The German bottles have obviously been reused many times, but having been dumped in Britain have now reached the end of the road. With luck the glass might get remade into another bottle. The British cyder bottle, not content just to be single use, shows additional environmental love by having plastic labels. The coke bottle paper label was already damp and washed off easily.

At the turn of the twentieth century bottles were still being hand made by potters and glass blowers. These were purchased by the myriad of mineral water firms to be found in every large town and city across the country. The bottles below are from a different age when the companies producing the drinks wanted to retain as many bottles as possible.

Picture of a glass codd bottle and a stone ginger beer bottle circa 1900.
“Pop ally” and ginger beer bottles

The stone ginger beer bottle would have been hand thrown by a potter and usually printed with the owner’s name to prevent them being stolen by rival firms. The manufacture of Codd bottles was a complex process. The glass marble had to be dropped into the hot bottle before the lip was added and then a groove pressed inside the lip with a special expanding tool. When the bottle had cooled, a rubber sealing ring was inserted into the groove. With a carbonated drink the marble pressed tightly against the rubber gasket forming an air-tight seal. More importantly, it did away with corks. These were expensive to buy, were only used once, and had to be tied or wired on. This was not only a time consuming and labour intensive job but hammering the cork in could cause the bottle to shatter and injure the unlucky bottler.

Such bottles were expensive to produce and would have needed to be cleaned, refilled and resold before a profit could be made. Here, the need to reuse bottles was more of an economic necessity rather than any concern about the environment. Presumably restaurants and hotels could do a reasonable job of collecting and returning empties, but shops must have had a much more difficult time in persuading customers to bring them back.

The glass Codd bottle announces in large letters that it is the property of the mineral water company that produced it. In this case, a Chemist and Mineral Water producer in Diss, Norfolk. It is is embossed as follows:

THIS IS THE
PROPERTY OF
GOSTLING & CO
DISS

Hiram Codd, the inventor of the bottle, was also responsible for setting up a bottle exchange in London where discarded bottles were collected and returned to the manufacturers for a small fee.
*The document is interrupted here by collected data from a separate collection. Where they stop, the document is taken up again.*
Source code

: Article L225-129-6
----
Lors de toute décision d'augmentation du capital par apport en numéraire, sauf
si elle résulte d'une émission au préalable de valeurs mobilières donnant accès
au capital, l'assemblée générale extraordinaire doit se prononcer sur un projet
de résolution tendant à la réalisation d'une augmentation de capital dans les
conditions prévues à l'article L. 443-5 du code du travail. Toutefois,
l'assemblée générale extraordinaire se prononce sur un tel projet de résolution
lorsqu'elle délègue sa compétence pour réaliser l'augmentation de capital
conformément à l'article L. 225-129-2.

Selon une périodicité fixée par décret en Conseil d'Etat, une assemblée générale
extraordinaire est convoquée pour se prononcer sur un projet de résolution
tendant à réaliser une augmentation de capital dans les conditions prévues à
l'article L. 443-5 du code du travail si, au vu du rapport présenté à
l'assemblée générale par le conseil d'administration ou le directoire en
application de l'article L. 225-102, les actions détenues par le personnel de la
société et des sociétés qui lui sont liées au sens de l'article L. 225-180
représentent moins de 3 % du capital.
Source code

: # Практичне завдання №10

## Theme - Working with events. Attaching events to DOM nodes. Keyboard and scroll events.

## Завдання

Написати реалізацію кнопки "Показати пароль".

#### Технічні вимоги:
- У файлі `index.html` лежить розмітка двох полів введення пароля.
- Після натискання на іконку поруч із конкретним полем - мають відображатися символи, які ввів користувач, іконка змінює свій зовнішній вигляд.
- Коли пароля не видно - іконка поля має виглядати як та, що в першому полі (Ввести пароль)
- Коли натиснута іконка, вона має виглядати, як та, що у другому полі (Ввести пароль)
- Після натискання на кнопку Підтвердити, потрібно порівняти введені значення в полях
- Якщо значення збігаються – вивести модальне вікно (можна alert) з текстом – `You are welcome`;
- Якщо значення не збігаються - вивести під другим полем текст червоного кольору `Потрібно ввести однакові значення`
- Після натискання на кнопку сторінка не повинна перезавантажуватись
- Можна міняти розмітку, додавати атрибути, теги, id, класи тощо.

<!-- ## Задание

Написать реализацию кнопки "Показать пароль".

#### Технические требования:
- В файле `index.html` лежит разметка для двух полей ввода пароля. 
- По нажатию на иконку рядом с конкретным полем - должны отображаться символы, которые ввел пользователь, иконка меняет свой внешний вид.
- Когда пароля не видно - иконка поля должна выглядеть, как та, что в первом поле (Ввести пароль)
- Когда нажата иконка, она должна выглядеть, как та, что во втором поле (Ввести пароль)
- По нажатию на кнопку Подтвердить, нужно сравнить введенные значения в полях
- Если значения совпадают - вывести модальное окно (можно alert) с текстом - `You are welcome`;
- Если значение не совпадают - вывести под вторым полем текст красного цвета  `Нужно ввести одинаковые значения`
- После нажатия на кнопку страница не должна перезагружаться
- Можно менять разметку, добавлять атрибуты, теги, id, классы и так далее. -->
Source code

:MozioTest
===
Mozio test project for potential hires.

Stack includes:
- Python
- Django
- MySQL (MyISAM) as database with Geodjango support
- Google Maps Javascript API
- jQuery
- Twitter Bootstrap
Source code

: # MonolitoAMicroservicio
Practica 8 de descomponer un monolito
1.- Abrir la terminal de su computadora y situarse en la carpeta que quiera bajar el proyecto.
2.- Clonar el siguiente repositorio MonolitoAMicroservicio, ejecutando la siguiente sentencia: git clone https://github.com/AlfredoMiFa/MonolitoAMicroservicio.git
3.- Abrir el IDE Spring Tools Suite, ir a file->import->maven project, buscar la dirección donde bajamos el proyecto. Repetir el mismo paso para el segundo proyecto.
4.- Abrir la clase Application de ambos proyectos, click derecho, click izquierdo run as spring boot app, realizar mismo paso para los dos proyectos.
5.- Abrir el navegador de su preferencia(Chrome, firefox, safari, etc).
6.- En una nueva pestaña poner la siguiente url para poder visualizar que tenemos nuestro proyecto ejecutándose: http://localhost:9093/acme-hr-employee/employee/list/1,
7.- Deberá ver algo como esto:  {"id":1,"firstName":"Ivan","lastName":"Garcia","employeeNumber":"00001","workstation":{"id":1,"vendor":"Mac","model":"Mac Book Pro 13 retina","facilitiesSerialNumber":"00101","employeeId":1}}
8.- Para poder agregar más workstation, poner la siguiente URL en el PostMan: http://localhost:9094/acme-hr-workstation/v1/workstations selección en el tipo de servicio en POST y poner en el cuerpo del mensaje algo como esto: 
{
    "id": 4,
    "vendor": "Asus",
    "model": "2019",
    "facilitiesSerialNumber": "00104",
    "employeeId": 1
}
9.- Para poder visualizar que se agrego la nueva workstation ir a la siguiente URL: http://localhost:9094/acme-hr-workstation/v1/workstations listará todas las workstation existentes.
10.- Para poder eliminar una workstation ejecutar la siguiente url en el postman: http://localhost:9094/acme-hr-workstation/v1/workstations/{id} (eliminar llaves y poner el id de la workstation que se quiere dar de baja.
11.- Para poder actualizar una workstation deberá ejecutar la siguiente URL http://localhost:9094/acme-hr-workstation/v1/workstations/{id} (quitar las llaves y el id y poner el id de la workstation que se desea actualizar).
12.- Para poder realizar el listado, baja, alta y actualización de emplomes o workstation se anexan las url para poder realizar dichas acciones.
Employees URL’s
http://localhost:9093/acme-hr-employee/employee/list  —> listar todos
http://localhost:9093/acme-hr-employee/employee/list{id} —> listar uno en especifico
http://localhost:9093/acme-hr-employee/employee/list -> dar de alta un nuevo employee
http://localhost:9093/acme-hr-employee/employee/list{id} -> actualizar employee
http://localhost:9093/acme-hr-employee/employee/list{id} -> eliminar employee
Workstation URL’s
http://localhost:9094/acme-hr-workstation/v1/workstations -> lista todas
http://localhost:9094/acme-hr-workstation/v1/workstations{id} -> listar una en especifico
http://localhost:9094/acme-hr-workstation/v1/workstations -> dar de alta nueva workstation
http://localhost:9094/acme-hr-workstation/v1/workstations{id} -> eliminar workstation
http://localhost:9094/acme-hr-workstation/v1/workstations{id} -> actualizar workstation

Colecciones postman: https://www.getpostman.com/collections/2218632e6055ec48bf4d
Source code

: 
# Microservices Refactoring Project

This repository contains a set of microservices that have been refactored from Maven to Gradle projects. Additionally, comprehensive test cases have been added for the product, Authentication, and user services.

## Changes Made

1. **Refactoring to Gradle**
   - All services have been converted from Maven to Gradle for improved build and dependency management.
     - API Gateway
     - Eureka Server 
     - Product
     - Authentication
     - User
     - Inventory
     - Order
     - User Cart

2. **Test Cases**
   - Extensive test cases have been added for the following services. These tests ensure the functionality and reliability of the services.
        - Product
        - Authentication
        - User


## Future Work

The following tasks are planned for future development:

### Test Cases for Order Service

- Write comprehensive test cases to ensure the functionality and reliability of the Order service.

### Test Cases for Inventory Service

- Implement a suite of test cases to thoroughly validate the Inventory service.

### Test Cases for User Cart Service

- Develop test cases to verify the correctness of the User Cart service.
Harry Berry’s Herb Beer bottle has a deposit return value of a halfpenny and it is printed on the front of the bottle in large numerals to encourage its return. He ran a fried fish shop in Lockwood, Huddersfield. On the rear are the full instructions:

If not drunk on the premises
1/2d extra will be charged
which is paid back when
the Bottle is returned.

Such bottles were very popular for a time, but ginger beer bottles fell foul of stricter hygiene regulations (you can’t see if they are clean inside), and Codd’s patent bottles were replaced by more standard shaped bottles sealed with a crown cork. Automated bottling machines led to the demise of the marble bottle and a more efficient and profitable soft drinks business.

How different is today’s model of consumption where bottling companies only look at the economic cost of a single use disposable container. The bottle deposit system faded away in the 1980’s with milk bottles being some of the few glass containers remaining on doorsteps to be collected, washed and reused. Over the last 50 years the soft drinks industry has switched from glass to plastic to reduce their costs. As well as contributing tooth decay and obesity to the human condition this has also resulted in billions of plastic bottles being deposited into our environment. Presumably while economists rather than environmentalists remain in charge little will change for the better. It will be interesting to see what the proposed Deposit Return Schemes within the UK actually achieve.


References

YouTube video showing the production of a Codd bottle and marbles circa 1925. It is a semi automatic process in blowing the bottle and the film must have been made when the Codd bottle was nearing the end of its commercial life. It is easy to see why such a process is much more expensive than using a fully automated bottle blowing machine to produce bottles with a crown cap closure.